/content-converter

Library to help converting text based content from one format to another

Primary LanguagePHP

Content Converter

Build Status

Transform CMS content from a format into another.

Initial implementation is about converting a MediaWiki XML dumpBackup <page/> backup into static files. Each MediaWiki revision (i.e. "save") becomes a Git Commit. Library should support to handle content conversion from MediaWiki Wikitext we were using on WebPlatform.org into plain Markdown.

See webplatform/mediawiki-conversion for a runner implementation of this package.

Library features

Usage overview

This library original objective was to convert Wikitext only using Regular Expressions but is not limited to it.

It was designed to read XML, run set of passes and get something else out of it.

MediaWiki

Converting MediaWiki’s Wikitext is a very hard problem to solve.

Even folks at Wikimedia Foundation finds it hard to solve that way.

That’s why they created Parsoid. Parsoid is a NodeJS system that acts as a MediaWiki parser but outside of PHP.

That being said, this library is still useful if you want to do conversion with Regular Expressions, the class described in Convert content using Regular Expressions can be used.

But if you really need to convert MediaWiki, you can still use this library too, but differently from its original "local only" design goal.

You´ll have to use your own MediaWiki installation and leverage its built-in parser system to give you the HTML it generates.

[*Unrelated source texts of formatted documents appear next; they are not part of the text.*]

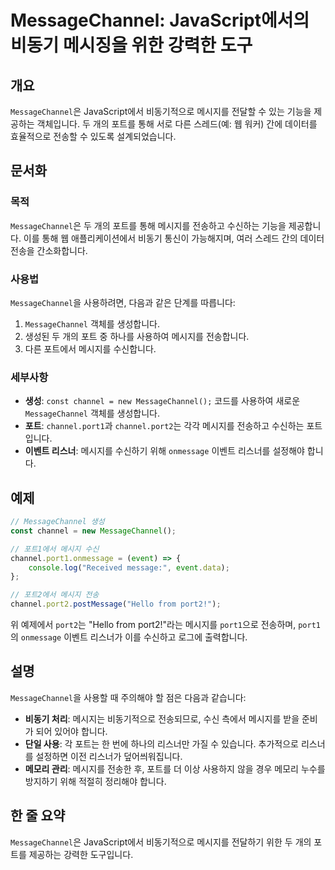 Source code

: <!--
Meta Description: # MessageChannel: JavaScript에서의 비동기 메시징을 위한 강력한 도구 ## 개요 `MessageChannel`은 JavaScript에서 비동기적으로 메시지를 전달할 수 있는 기능을 제공하는 객체입니다. 두 개의 포트를 통해 서로 다른 스레드(예: ...
Meta Keywords: messagechannel, 메시지를, channel, port2, 포트를
-->

# MessageChannel: JavaScript에서의 비동기 메시징을 위한 강력한 도구

## 개요
`MessageChannel`은 JavaScript에서 비동기적으로 메시지를 전달할 수 있는 기능을 제공하는 객체입니다. 두 개의 포트를 통해 서로 다른 스레드(예: 웹 워커) 간에 데이터를 효율적으로 전송할 수 있도록 설계되었습니다.

## 문서화

### 목적
`MessageChannel`은 두 개의 포트를 통해 메시지를 전송하고 수신하는 기능을 제공합니다. 이를 통해 웹 애플리케이션에서 비동기 통신이 가능해지며, 여러 스레드 간의 데이터 전송을 간소화합니다.

### 사용법
`MessageChannel`을 사용하려면, 다음과 같은 단계를 따릅니다:

1. `MessageChannel` 객체를 생성합니다.
2. 생성된 두 개의 포트 중 하나를 사용하여 메시지를 전송합니다.
3. 다른 포트에서 메시지를 수신합니다.

### 세부사항
- **생성**: `const channel = new MessageChannel();` 코드를 사용하여 새로운 `MessageChannel` 객체를 생성합니다.
- **포트**: `channel.port1`과 `channel.port2`는 각각 메시지를 전송하고 수신하는 포트입니다.
- **이벤트 리스너**: 메시지를 수신하기 위해 `onmessage` 이벤트 리스너를 설정해야 합니다.

## 예제

```javascript
// MessageChannel 생성
const channel = new MessageChannel();

// 포트1에서 메시지 수신
channel.port1.onmessage = (event) => {
    console.log("Received message:", event.data);
};

// 포트2에서 메시지 전송
channel.port2.postMessage("Hello from port2!");
```

위 예제에서 `port2`는 "Hello from port2!"라는 메시지를 `port1`으로 전송하며, `port1`의 `onmessage` 이벤트 리스너가 이를 수신하고 로그에 출력합니다.

## 설명
`MessageChannel`을 사용할 때 주의해야 할 점은 다음과 같습니다:

- **비동기 처리**: 메시지는 비동기적으로 전송되므로, 수신 측에서 메시지를 받을 준비가 되어 있어야 합니다.
- **단일 사용**: 각 포트는 한 번에 하나의 리스너만 가질 수 있습니다. 추가적으로 리스너를 설정하면 이전 리스너가 덮어씌워집니다.
- **메모리 관리**: 메시지를 전송한 후, 포트를 더 이상 사용하지 않을 경우 메모리 누수를 방지하기 위해 적절히 정리해야 합니다.

## 한 줄 요약
`MessageChannel`은 JavaScript에서 비동기적으로 메시지를 전달하기 위한 두 개의 포트를 제공하는 강력한 도구입니다.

To try it for yourself you can see with test/rules script in this project.

For a full import run, take a look at webplatform/mediawiki-conversion and the result code repository published at webplatform/docs

Convert content using Regular Expressions

Notice that this example uses MediaWiki syntax but could work with other languages.

We’re keeping this as a use case example and left behind a minimal MediaWikiToMarkdown converter class in case you are feeling courageous.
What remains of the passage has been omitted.